• _Exercise brief_: Please return every entry below exactly as written, without any of its pictures.

──────── Data shown ────────

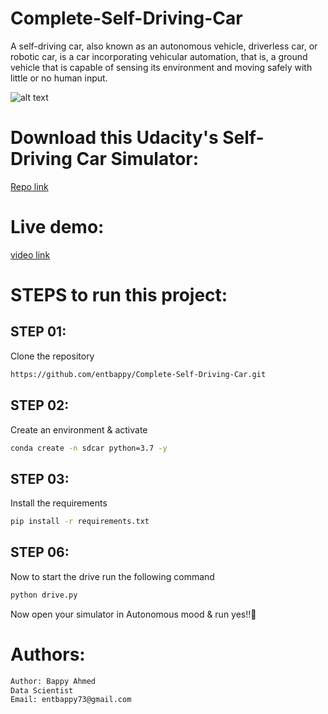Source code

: # Complete-Self-Driving-Car

A self-driving car, also known as an autonomous vehicle, driverless car, or robotic car, is a car incorporating vehicular automation, that is, a ground vehicle that is capable of sensing its environment and moving safely with little or no human input.


![alt text](https://cdn.dribbble.com/users/1815/screenshots/2589016/car_dr.gif)


# Download this Udacity's Self-Driving Car Simulator:

[Repo link](https://github.com/udacity/self-driving-car-sim)


# Live demo:
[video link](https://youtu.be/707kKmtrjrE)


# STEPS to run this project:


## STEP 01: 
Clone the repository

```bash
https://github.com/entbappy/Complete-Self-Driving-Car.git
```

## STEP 02: 
Create an environment & activate


```bash
conda create -n sdcar python=3.7 -y
```

## STEP 03: 
Install the requirements


```bash
pip install -r requirements.txt
```


## STEP 06: 
Now to start the drive run the following command


```bash
python drive.py
```

Now open your simulator in Autonomous mood & run yes!!🙂

# Authors:
```bash
Author: Bappy Ahmed
Data Scientist
Email: entbappy73@gmail.com
```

────────

• _Written solution_:
Source code

: # Complete-Self-Driving-Car

A self-driving car, also known as an autonomous vehicle, driverless car, or robotic car, is a car incorporating vehicular automation, that is, a ground vehicle that is capable of sensing its environment and moving safely with little or no human input.


![alt text](https://cdn.dribbble.com/users/1815/screenshots/2589016/car_dr.gif)


# Download this Udacity's Self-Driving Car Simulator:

[Repo link](https://github.com/udacity/self-driving-car-sim)


# Live demo:
[video link](https://youtu.be/707kKmtrjrE)


# STEPS to run this project:


## STEP 01: 
Clone the repository

```bash
https://github.com/entbappy/Complete-Self-Driving-Car.git
```

## STEP 02: 
Create an environment & activate


```bash
conda create -n sdcar python=3.7 -y
```

## STEP 03: 
Install the requirements


```bash
pip install -r requirements.txt
```


## STEP 06: 
Now to start the drive run the following command


```bash
python drive.py
```

Now open your simulator in Autonomous mood & run yes!!🙂

# Authors:
```bash
Author: Bappy Ahmed
Data Scientist
Email: entbappy73@gmail.com
```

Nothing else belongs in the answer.